What you are asked to do → If a line in the data has the string "bind", please show it.

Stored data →
◇ ◇ ◇ ◇
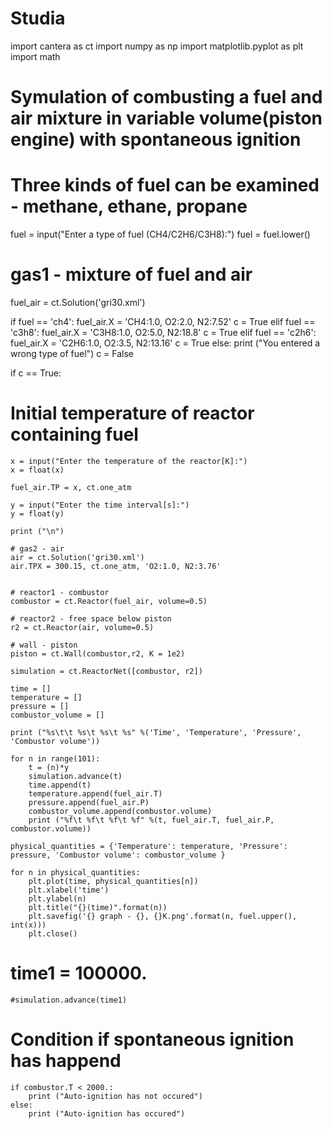 # Studia

import cantera as ct
import numpy as np
import matplotlib.pyplot as plt
import math

# Symulation of combusting a fuel and air mixture in variable volume(piston engine) with spontaneous ignition

# Three kinds of fuel can be examined - methane, ethane, propane
fuel = input("Enter a type of fuel (CH4/C2H6/C3H8):")
fuel = fuel.lower()


# gas1 - mixture of fuel and air
fuel_air = ct.Solution('gri30.xml')

if fuel == 'ch4':
    fuel_air.X = 'CH4:1.0, O2:2.0, N2:7.52'
    c = True
elif fuel == 'c3h8':
    fuel_air.X = 'C3H8:1.0, O2:5.0, N2:18.8'
    c = True
elif fuel == 'c2h6':
    fuel_air.X = 'C2H6:1.0, O2:3.5, N2:13.16'
    c = True
else:
    print ("You entered a wrong type of fuel")
    c = False
       
        
if c == True:
    
# Initial temperature of reactor containing fuel    
    x = input("Enter the temperature of the reactor[K]:")
    x = float(x)
    
    fuel_air.TP = x, ct.one_atm
    
    y = input("Enter the time interval[s]:")
    y = float(y)
    
    print ("\n")
    
    # gas2 - air
    air = ct.Solution('gri30.xml')
    air.TPX = 300.15, ct.one_atm, 'O2:1.0, N2:3.76'


    # reactor1 - combustor
    combustor = ct.Reactor(fuel_air, volume=0.5)

    # reactor2 - free space below piston
    r2 = ct.Reactor(air, volume=0.5)

    # wall - piston
    piston = ct.Wall(combustor,r2, K = 1e2)

    simulation = ct.ReactorNet([combustor, r2])
    
    time = []
    temperature = []
    pressure = []
    combustor_volume = []
    
    print ("%s\t\t %s\t %s\t %s" %('Time', 'Temperature', 'Pressure', 'Combustor volume'))
    
    for n in range(101):
        t = (n)*y
        simulation.advance(t)
        time.append(t)
        temperature.append(fuel_air.T)
        pressure.append(fuel_air.P)
        combustor_volume.append(combustor.volume)
        print ("%f\t %f\t %f\t %f" %(t, fuel_air.T, fuel_air.P, combustor.volume))
        
    physical_quantities = {'Temperature': temperature, 'Pressure': pressure, 'Combustor volume': combustor_volume }

    for n in physical_quantities:
        plt.plot(time, physical_quantities[n])
        plt.xlabel('time')
        plt.ylabel(n)
        plt.title("{}(time)".format(n))
        plt.savefig('{} graph - {}, {}K.png'.format(n, fuel.upper(), int(x)))
        plt.close()
        
   # time1 = 100000.
    #simulation.advance(time1)

# Condition if spontaneous ignition has happend     
    if combustor.T < 2000.:        
        print ("Auto-ignition has not occured")
    else:
        print ("Auto-ignition has occured")
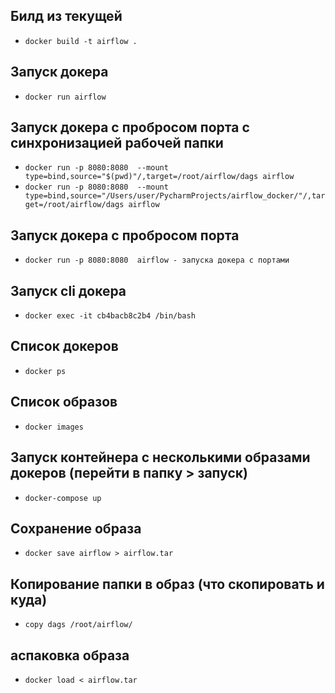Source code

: ## Билд из текущей
* `docker build -t airflow .` 

## Запуск докера
* `docker run airflow`

## Запуск докера с пробросом порта с синхронизацией рабочей папки
* `docker run -p 8080:8080  --mount type=bind,source="$(pwd)"/,target=/root/airflow/dags airflow`
* `docker run -p 8080:8080  --mount type=bind,source="/Users/user/PycharmProjects/airflow_docker/"/,target=/root/airflow/dags airflow`

## Запуск докера с пробросом порта 
* `docker run -p 8080:8080  airflow - запуска докера с портами`

## Запуск cli докера
* `docker exec -it cb4bacb8c2b4 /bin/bash`

## Список докеров
* `docker ps`

## Список образов
* `docker images`

## Запуск контейнера с несколькими образами докеров (перейти в папку > запуск)
* `docker-compose up`

## Сохранение образа 
* `docker save airflow > airflow.tar`

## Копирование папки в образ (что скопировать и куда)
* `copy dags /root/airflow/`

## аспаковка образа
* `docker load < airflow.tar`
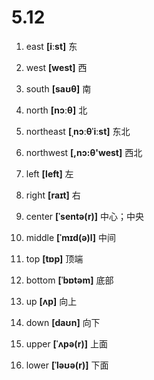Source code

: # 5.12

1. east **[iːst]** 东

2. west **[west]** 西

3. south **[saʊθ]** 南

4. north **[nɔːθ]** 北

5. northeast **[ˌnɔːθˈiːst]** 东北

6. northwest **[,nɔ:θ'west]** 西北

7. left **[left]** 左

8. right **[raɪt]** 右

9. center **[ˈsentə(r)]** 中心；中央

10. middle **[ˈmɪd(ə)l]** 中间

11. top **[tɒp]** 顶端

12. bottom **[ˈbɒtəm]** 底部

13. up **[ʌp]** 向上

14. down **[daʊn]** 向下

15. upper **[ˈʌpə(r)]** 上面

16. lower **[ˈləʊə(r)]** 下面
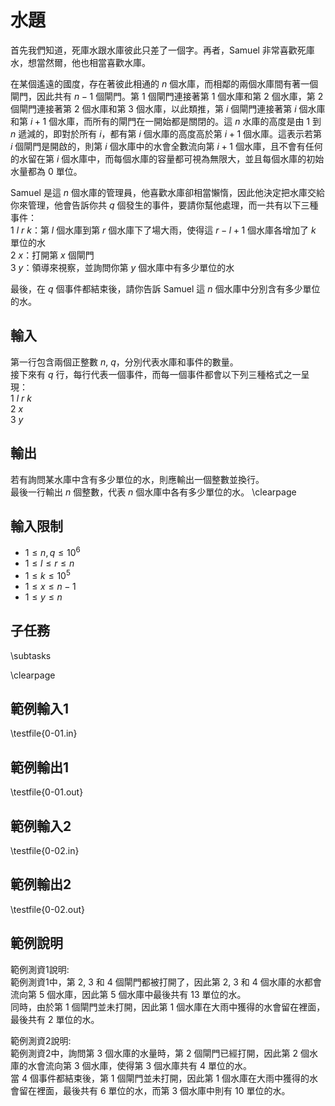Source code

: # 水題

首先我們知道，死庫水跟水庫彼此只差了一個字。再者，Samuel 非常喜歡死庫水，想當然爾，他也相當喜歡水庫。

在某個遙遠的國度，存在著彼此相通的 $n$ 個水庫，而相鄰的兩個水庫間有著一個閘門，因此共有 $n-1$ 個閘門。第 $1$ 個閘門連接著第 $1$ 個水庫和第 $2$ 個水庫，第 $2$ 個閘門連接著第 $2$ 個水庫和第 $3$ 個水庫，以此類推，第 $i$ 個閘門連接著第 $i$ 個水庫和第 $i+1$ 個水庫，而所有的閘門在一開始都是關閉的。這 $n$ 水庫的高度是由 $1$ 到 $n$ 遞減的，即對於所有 $i$，都有第 $i$ 個水庫的高度高於第 $i+1$ 個水庫。這表示若第 $i$ 個閘門是開啟的，則第 $i$ 個水庫中的水會全數流向第 $i+1$ 個水庫，且不會有任何的水留在第 $i$ 個水庫中，而每個水庫的容量都可視為無限大，並且每個水庫的初始水量都為 $0$ 單位。

Samuel 是這 $n$ 個水庫的管理員，他喜歡水庫卻相當懶惰，因此他決定把水庫交給你來管理，他會告訴你共 $q$ 個發生的事件，要請你幫他處理，而一共有以下三種事件：\
$1$ $l$ $r$ $k$：第 $l$ 個水庫到第 $r$ 個水庫下了場大雨，使得這 $r-l+1$ 個水庫各增加了 $k$ 單位的水\
$2$ $x$：打開第 $x$ 個閘門\
$3$ $y$：領導來視察，並詢問你第 $y$ 個水庫中有多少單位的水

最後，在 $q$ 個事件都結束後，請你告訴 Samuel 這 $n$ 個水庫中分別含有多少單位的水。

## 輸入
第一行包含兩個正整數 $n$, $q$，分別代表水庫和事件的數量。\
接下來有 $q$ 行，每行代表一個事件，而每一個事件都會以下列三種格式之一呈現：\
$1$ $l$ $r$ $k$\
$2$ $x$\
$3$ $y$

## 輸出
若有詢問某水庫中含有多少單位的水，則應輸出一個整數並換行。\
最後一行輸出 $n$ 個整數，代表 $n$ 個水庫中各有多少單位的水。
\clearpage

## 輸入限制
 - $1 \le n, q \le 10^{6}$
 - $1 \le l \le r \le n$
 - $1 \le k \le 10^{5}$
 - $1 \le x \le n-1$
 - $1 \le y \le n$

## 子任務
\subtasks

\clearpage

## 範例輸入1
\testfile{0-01.in}

## 範例輸出1
\testfile{0-01.out}

## 範例輸入2
\testfile{0-02.in}

## 範例輸出2
\testfile{0-02.out}

## 範例說明
範例測資1說明:\
範例測資1中，第 $2$, $3$ 和 $4$ 個閘門都被打開了，因此第 $2$, $3$ 和 $4$ 個水庫的水都會流向第 $5$ 個水庫，因此第 $5$ 個水庫中最後共有 $13$ 單位的水。\
同時，由於第 $1$ 個閘門並未打開，因此第 $1$ 個水庫在大雨中獲得的水會留在裡面，最後共有 $2$ 單位的水。

範例測資2說明:\
範例測資2中，詢問第 $3$ 個水庫的水量時，第 $2$ 個閘門已經打開，因此第 $2$ 個水庫的水會流向第 $3$ 個水庫，使得第 $3$ 個水庫共有 $4$ 單位的水。\
當 $4$ 個事件都結束後，第 $1$ 個閘門並未打開，因此第 $1$ 個水庫在大雨中獲得的水會留在裡面，最後共有 $6$ 單位的水，而第 $3$ 個水庫中則有 $10$ 單位的水。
◇ ◇ ◇ ◇
Response to this task →
* `docker run -p 8080:8080  --mount type=bind,source="$(pwd)"/,target=/root/airflow/dags airflow`
* `docker run -p 8080:8080  --mount type=bind,source="/Users/user/PycharmProjects/airflow_docker/"/,target=/root/airflow/dags airflow`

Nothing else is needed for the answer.